Chalk’s query planner will automatically push down filters and projections to the underlying Iceberg table when possible.
This means that not all columns need to be read from the table, and filters can be applied to reduce the amount of data read.
Iceberg queries with filters applied will use the Iceberg partitioning functions stored in your Iceberg table’s metadata to only scan partitions that contain relevant data for your filter.
For example, when scanning an Iceberg table with a filter like event_timestamp > '2024-06-01 10:35:00'
, if the table is partitioned
by the column transform event_date = day(event_timestamp)

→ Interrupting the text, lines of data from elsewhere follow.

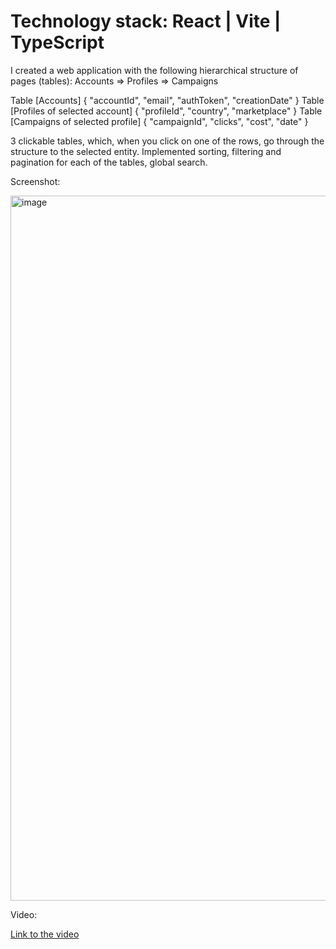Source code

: # Technology stack: React | Vite | TypeScript

I created a web application with the following hierarchical structure of pages (tables):
Accounts => Profiles => Campaigns

Table [Accounts] {
"accountId", "email", "authToken", "creationDate"
}
Table [Profiles of selected account] {
"profileId", "country", "marketplace"
}
Table [Campaigns of selected profile] {
"campaignId", "clicks", "cost", "date"
}

3 clickable tables, which, when you click on one of the rows, go through the structure to the selected entity.
Implemented sorting, filtering and pagination for each of the tables, global search. 

Screenshot:

<img width="1128" alt="image" src="https://github.com/petrov-hillel/amazon-test/assets/104019602/d94fa529-539d-4b18-a898-669407990f7b">

Video:

[Link to the video](https://vimeo.com/903724217?share=copy)
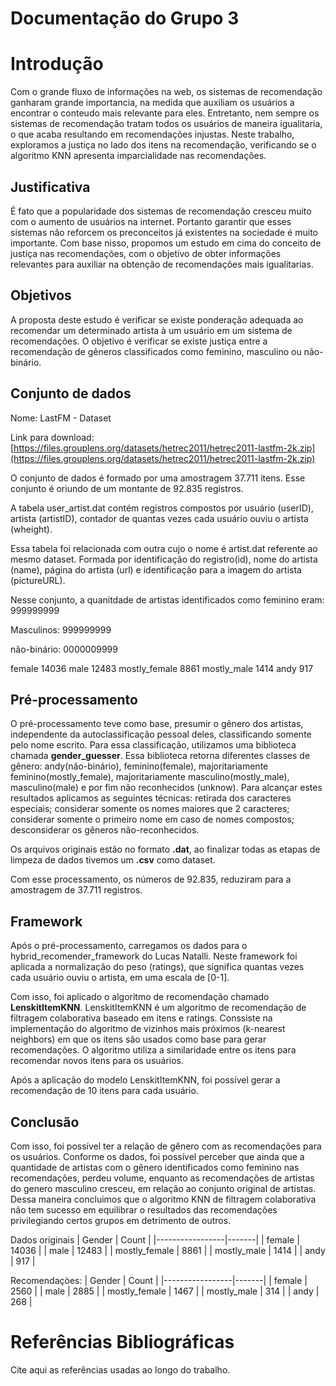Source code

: # Documentação do Grupo 3

# Introdução

Com o grande fluxo de informações na web, os sistemas de recomendação ganharam grande importancia, na medida que auxiliam os usuários a encontrar o conteudo mais relevante para eles.
Entretanto, nem sempre os sistemas de recomendação tratam todos os usuários de maneira igualitaria, o que acaba resultando em recomendações injustas.
Neste trabalho, exploramos a justiça no lado dos itens na recomendação, verificando se o algoritmo KNN apresenta imparcialidade nas recomendações.


## Justificativa

É fato que a popularidade dos sistemas de recomendação cresceu muito com o aumento de usuários na internet. Portanto garantir que esses sistemas não reforcem os preconceitos já existentes na sociedade é muito importante.
Com base nisso, propomos um estudo em cima do conceito de justiça nas recomendações, com o objetivo de obter informações relevantes para 
auxiliar na obtenção de recomendações mais igualitarias. 
## Objetivos

A proposta deste estudo é verificar se existe ponderação adequada ao recomendar um determinado artista à um usuário em um sistema de recomendações. O objetivo é verificar se existe justiça entre a recomendação de gêneros classificados como feminino, masculino ou não-binário.



## Conjunto de dados

Nome: LastFM - Dataset

Link para download: [https://files.grouplens.org/datasets/hetrec2011/hetrec2011-lastfm-2k.zip](https://files.grouplens.org/datasets/hetrec2011/hetrec2011-lastfm-2k.zip)

O conjunto de dados é formado por uma amostragem 37.711 itens. Esse conjunto é oriundo de um montante de 92.835 registros.

A tabela user_artist.dat contém registros compostos por usuário (userID), artista (artistID), contador de quantas vezes cada usuário ouviu o artista (wheight).

Essa tabela foi relacionada com outra cujo o nome é artist.dat referente ao mesmo dataset. Formada por identificação do registro(id), nome do artista (name), página do artista (url) e identificação para a imagem do artista (pictureURL).

<!-- TODO: Quantidade dos generos -->

Nesse conjunto, a quanitdade de artistas identificados como feminino eram: 999999999

Masculinos: 999999999

não-binário: 0000009999

female           14036
male             12483
mostly_female     8861
mostly_male       1414
andy               917


## Pré-processamento

O pré-processamento teve como base, presumir o gênero dos artistas, independente da autoclassificação pessoal deles, classificando somente pelo nome escrito. Para essa classificação, utilizamos uma biblioteca chamada **gender_guesser**. Essa biblioteca retorna diferentes classes de gênero: andy(não-binário), feminino(female), majoritariamente feminino(mostly_female), majoritariamente masculino(mostly_male), masculino(male) e por fim não reconhecidos (unknow). Para alcançar estes resultados aplicamos as seguintes técnicas: retirada dos caracteres especiais; considerar somente os nomes maiores que 2 caracteres; considerar somente o primeiro nome em caso de nomes compostos; desconsiderar os gêneros não-reconhecidos.

Os arquivos originais estão no formato **.dat**, ao finalizar todas as etapas de limpeza de dados tivemos um **.csv** como dataset.

Com esse processamento, os números de 92.835, reduziram para a amostragem de 37.711 registros.

## Framework

Após o pré-processamento, carregamos os dados para o hybrid_recomender_framework do Lucas Natalli.
Neste framework foi aplicada a normalização do peso (ratings), que significa quantas vezes cada usuário ouviu o artista, em uma escala de [0-1].

Com isso, foi aplicado o algoritmo de recomendação chamado **LenskitItemKNN**. LenskitItemKNN é um algoritmo de recomendação de filtragem colaborativa baseado em itens e ratings. Conssiste na implementação do algoritmo de vizinhos mais próximos (k-nearest neighbors) em que os itens são usados como base para gerar recomendações. O algoritmo utiliza a similaridade entre os itens para recomendar novos itens para os usuários.

Após a aplicação do modelo LenskitItemKNN, foi possível gerar a recomendação de 10 itens para cada usuário.



## Conclusão
Com isso, foi possível ter a relação de gênero com as recomendações para os usuários. Conforme os dados, foi possível perceber que ainda que a quantidade de artistas com o gênero identificados como feminino nas recomendações, perdeu volume,
enquanto as recomendações de artistas do genero masculino cresceu, em relação ao conjunto original de artistas.
Dessa maneira concluimos que o algoritmo KNN de filtragem colaborativa não tem sucesso em equilibrar o resultados das recomendações
privilegiando certos grupos em detrimento de outros.



Dados originais
| Gender          | Count |
|-----------------|-------|
| female          | 14036 |
| male            | 12483 |
| mostly_female   | 8861  |
| mostly_male     | 1414  |
| andy            | 917   |


Recomendaçòes:
| Gender          | Count |
|-----------------|-------|
| female          | 2560  |
| male            | 2885  |
| mostly_female   | 1467  |
| mostly_male     | 314   |
| andy            | 268   |


# Referências Bibliográficas

Cite aqui as referências usadas ao longo do trabalho.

then Iceberg will only scan the partitions where event_date >= '2024-06-1'
.
If your Iceberg table is partitioned, but the partition configuration is missing a relevant partition transform, you can use the
custom_partitions
parameter to benefit from partition filtering without needing to evolve your source table’s schema.
For example, if your table was partitioned on identity(event_date)

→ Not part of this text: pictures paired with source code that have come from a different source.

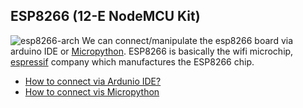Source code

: ## ESP8266 (12-E NodeMCU Kit)
![esp8266-arch](https://i0.wp.com/randomnerdtutorials.com/wp-content/uploads/2019/05/ESP8266-NodeMCU-kit-12-E-pinout-gpio-pin.png?quality=100&strip=all&ssl=1)
We can connect/manipulate the esp8266 board via arduino IDE or [Micropython](https://micropython.org/).
ESP8266 is basically the wifi microchip, [espressif](https://www.espressif.com/en/products/socs/esp8266) company which manufactures the ESP8266 chip.

* [How to connect via Ardunio IDE?](https://github.com/karthikeyanrathore/esp8266/blob/main/install-ide.md)
* [How to connect vis Micropython]()


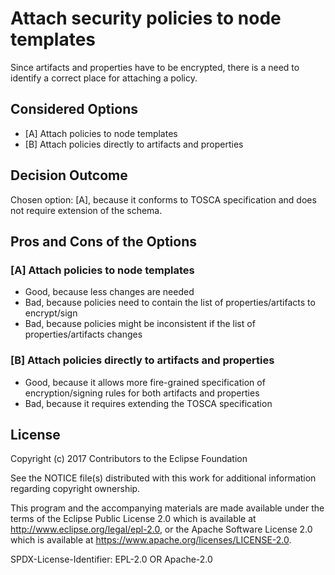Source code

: # Attach security policies to node templates

Since artifacts and properties have to be encrypted, there is a need to identify a correct place for attaching a policy. 

## Considered Options

* [A] Attach policies to node templates
* [B] Attach policies directly to artifacts and properties

## Decision Outcome

Chosen option: [A], because it conforms to TOSCA specification and does not require extension of the schema.

## Pros and Cons of the Options

### [A] Attach policies to node templates

* Good, because less changes are needed
* Bad, because policies need to contain the list of properties/artifacts to encrypt/sign 
* Bad, because policies might be inconsistent if the list of properties/artifacts changes 

### [B] Attach policies directly to artifacts and properties

* Good, because it allows more fire-grained specification of encryption/signing rules for both artifacts and properties
* Bad, because it requires extending the TOSCA specification

## License

Copyright (c) 2017 Contributors to the Eclipse Foundation

See the NOTICE file(s) distributed with this work for additional
information regarding copyright ownership.

This program and the accompanying materials are made available under the
terms of the Eclipse Public License 2.0 which is available at
http://www.eclipse.org/legal/epl-2.0, or the Apache Software License 2.0
which is available at https://www.apache.org/licenses/LICENSE-2.0.

SPDX-License-Identifier: EPL-2.0 OR Apache-2.0
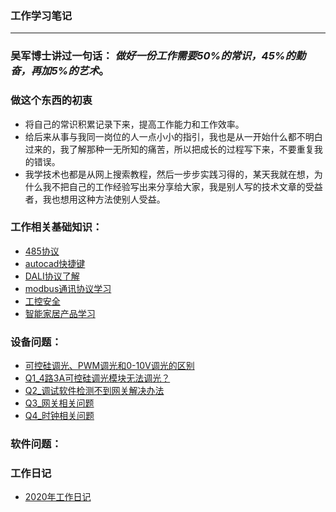 
### 工作学习笔记
---
### 吴军博士讲过一句话： *做好一份工作需要50%的常识，45%的勤奋，再加5%的艺术*。

### 做这个东西的初衷
* 将自己的常识积累记录下来，提高工作能力和工作效率。
* 给后来从事与我同一岗位的人一点小小的指引，我也是从一开始什么都不明白过来的，我了解那种一无所知的痛苦，所以把成长的过程写下来，不要重复我的错误。
* 我学技术也都是从网上搜索教程，然后一步步实践习得的，某天我就在想，为什么我不把自己的工作经验写出来分享给大家，我是别人写的技术文章的受益者，我也想用这种方法使别人受益。

### 工作相关基础知识：
* [485协议](./notes/485总线.md)
* [autocad快捷键](./notes/autocad快捷键.md)
* [DALI协议了解](./notes/DALI协议了解.md)
* [modbus通讯协议学习](./notes/modbus通讯协议学习.md)
* [工控安全](./notes/工控安全.md)
* [智能家居产品学习](./notes/智能家居产品学习.md)


### 设备问题：
* [可控硅调光、PWM调光和0-10V调光的区别](./notes/可控硅调光、PWM调光和0-10V调光的区别.md)
* [Q1_4路3A可控硅调光模块无法调光？](./Questions/Q1_4路3A可控硅调光模块无法调光？.md)
* [Q2_调试软件检测不到网关解决办法](./Questions/Q2_调试软件检测不到网关解决办法.md)
* [Q3_网关相关问题](./Questions/Q3_网关相关问题.md)
* [Q4_时钟相关问题](./Questions/Q4_时钟相关问题.md)


### 软件问题：

### 工作日记
* [2020年工作日记](./workDaily/2020.md)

but you know that the event_date
column is derived from
the event_timestamp
column:
scan_iceberg(
...,
custom_partitions = {
"event_date": ("date_trunc(day)", "event_timestamp"),
},
)
This has the same effect as adding a event_date = day(event_timestamp)
partition transform to your Iceberg table’s metadata schema.

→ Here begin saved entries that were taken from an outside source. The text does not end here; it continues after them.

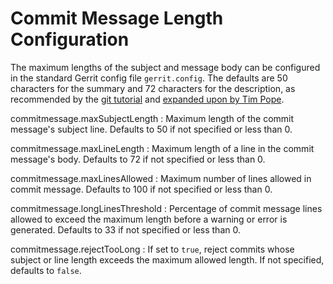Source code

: Commit Message Length Configuration
===================================

The maximum lengths of the subject and message body can be
configured in the standard Gerrit config file `gerrit.config`.
The defaults are 50 characters for the summary and 72 characters
for the description, as recommended by the
[git tutorial](https://kernel.googlesource.com/pub/scm/git/git/+/927a503cd07718ea0f700052043f383253904a56/Documentation/tutorial.txt#64)
and [expanded upon by Tim Pope](http://www.tpope.net/node/106).

commitmessage.maxSubjectLength
:	Maximum length of the commit message's subject line.  Defaults
	to 50 if not specified or less than 0.

commitmessage.maxLineLength
:	Maximum length of a line in the commit message's body.  Defaults
	to 72 if not specified or less than 0.

commitmessage.maxLinesAllowed
:	Maximum number of lines allowed in commit message. Defaults
	to 100 if not specified or less than 0.

commitmessage.longLinesThreshold
:	Percentage of commit message lines allowed to exceed the
	maximum length before a warning or error is generated.  Defaults
	to 33 if not specified or less than 0.

commitmessage.rejectTooLong
:	If set to `true`, reject commits whose subject or line
	length exceeds the maximum allowed length.  If not
	specified, defaults to `false`.
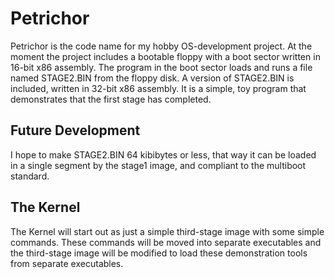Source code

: # Petrichor

Petrichor is the code name for my hobby OS-development project. At the moment
the project includes a bootable floppy with a boot sector written in 16-bit
x86 assembly. The program in the boot sector loads and runs a file named
STAGE2.BIN from the floppy disk. A version of STAGE2.BIN is included, written
in 32-bit x86 assembly. It is a simple, toy program that demonstrates
that the first stage has completed.

## Future Development

I hope to make STAGE2.BIN 64 kibibytes or less, that way it can be loaded in
a single segment by the stage1 image, and compliant to the multiboot standard.

## The Kernel

The Kernel will start out as just a simple third-stage image with some simple
commands. These commands will be moved into separate executables and the
third-stage image will be modified to load these demonstration tools from
separate executables.

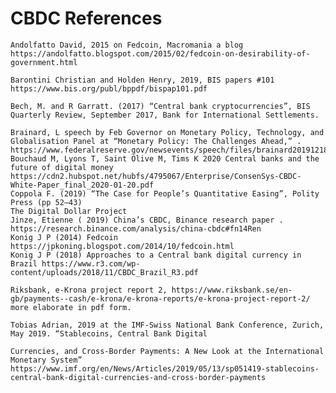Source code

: # CBDC References

    Andolfatto David, 2015 on Fedcoin, Macromania a blog https://andolfatto.blogspot.com/2015/02/fedcoin-on-desirability-of-government.html

    Barontini Christian and Holden Henry, 2019, BIS papers #101 https://www.bis.org/publ/bppdf/bispap101.pdf

    Bech, M. and R Garratt. (2017) “Central bank cryptocurrencies”, BIS Quarterly Review, September 2017, Bank for International Settlements.

    Brainard, L speech by Feb Governor on Monetary Policy, Technology, and Globalisation Panel at “Monetary Policy: The Challenges Ahead,” . https://www.federalreserve.gov/newsevents/speech/files/brainard20191218a.pdf
    Bouchaud M, Lyons T, Saint Olive M, Tims K 2020 Central banks and the future of digital money https://cdn2.hubspot.net/hubfs/4795067/Enterprise/ConsenSys-CBDC-White-Paper_final_2020-01-20.pdf
    Coppola F. (2019) “The Case for People’s Quantitative Easing”, Polity Press (pp 52–43)
    The Digital Dollar Project
    Jinze, Etienne ( 2019) China’s CBDC, Binance research paper . https://research.binance.com/analysis/china-cbdc#fn14Ren
    Konig J P (2014) Fedcoin https://jpkoning.blogspot.com/2014/10/fedcoin.html
    Konig J P (2018) Approaches to a Central bank digital currency in Brazil https://www.r3.com/wp-content/uploads/2018/11/CBDC_Brazil_R3.pdf

    Riksbank, e-Krona project report 2, https://www.riksbank.se/en-gb/payments--cash/e-krona/e-krona-reports/e-krona-project-report-2/ more elaborate in pdf form.

    Tobias Adrian, 2019 at the IMF-Swiss National Bank Conference, Zurich, May 2019. “Stablecoins, Central Bank Digital 
    
    Currencies, and Cross-Border Payments: A New Look at the International Monetary System” https://www.imf.org/en/News/Articles/2019/05/13/sp051419-stablecoins-central-bank-digital-currencies-and-cross-border-payments

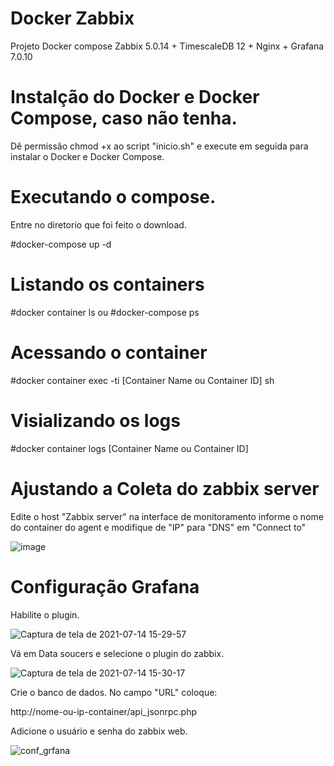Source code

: # Docker Zabbix 
Projeto Docker compose Zabbix 5.0.14 + TimescaleDB 12 + Nginx + Grafana 7.0.10

# Instalção do Docker e Docker Compose, caso não tenha.
Dê permissão chmod +x ao script "inicio.sh" e execute em seguida para instalar o Docker e Docker Compose.

# Executando o compose.
Entre no diretorio que foi feito o download. 

#docker-compose up -d

# Listando os containers
#docker container ls ou #docker-compose ps

# Acessando o container
#docker container exec -ti [Container Name ou Container ID] sh

# Visializando os logs
#docker container logs [Container Name ou Container ID]

# Ajustando a Coleta do zabbix server
Edite o host "Zabbix server" na interface de monitoramento informe o nome do container do agent e modifique de "IP" para "DNS" em "Connect to"

![image](https://user-images.githubusercontent.com/87427032/127325078-5d641c9c-c63f-4f43-b78a-a3b1fcdc06a4.png)

# Configuração Grafana

Habilite o plugin.

![Captura de tela de 2021-07-14 15-29-57](https://user-images.githubusercontent.com/87427032/125678219-6f164b99-4648-4b89-9aa4-eba6ed06dcd5.png)

Vá em Data soucers e selecione o plugin do zabbix.

![Captura de tela de 2021-07-14 15-30-17](https://user-images.githubusercontent.com/87427032/125678221-332417f7-6aa9-43f0-8168-2ae008208f2b.png)

Crie o banco de dados. 
No campo "URL" coloque: 

http://nome-ou-ip-container/api_jsonrpc.php

Adicione o usuário e senha do zabbix web.

![conf_grfana](https://user-images.githubusercontent.com/87427032/125678387-480a711e-0a6b-4870-a298-97cea6fbbbe2.png)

If the target Iceberg table already has a partition spec by e.g. day(event_timestamp)
then the custom_partitions
argument would not be necessary.
To successfully query Iceberg data through AWS Glue, ensure that the IAM role or user used in your AWS credentials has the following permissions:
These permissions allow access to the AWS Glue metadata:
glue:GetDatabase
glue:GetTable
glue:GetPartition
glue:GetTableVersion
glue:GetTableVersions
These permissions allow reading of the actual data stored in your data lake (e.g., in Amazon S3):
s3:GetObject
s3:ListBucket
Properly configuring these permissions is crucial to ensure that your queries can access both the Glue catalog metadata and the underlying data without encountering authorization issues.
To add Chalk datasets to Glue, you can use the Dataset.write_to
method.
from chalk.integrations import GlueCatalog
catalog = GlueCatalog(
name="aws_glue_catalog",
aws_region="us-west-2",
catalog_id="123",
aws_role_arn="arn:aws:iam::123456789012:role/YourCatalogueAccessRole",
)
dataset.write_to(destination="database.table_name", catalog=catalog)
This will create a table referencing the dataset in specified location in the Glue catalog, making it available for querying using tools like AWS Athena.
To write to a Glue catalog, the IAM role or user used in your AWS credentials must have the following permissions:
glue:CreateTable
Note: this ‘create table’ operation runs from your client, not from the Chalk platform.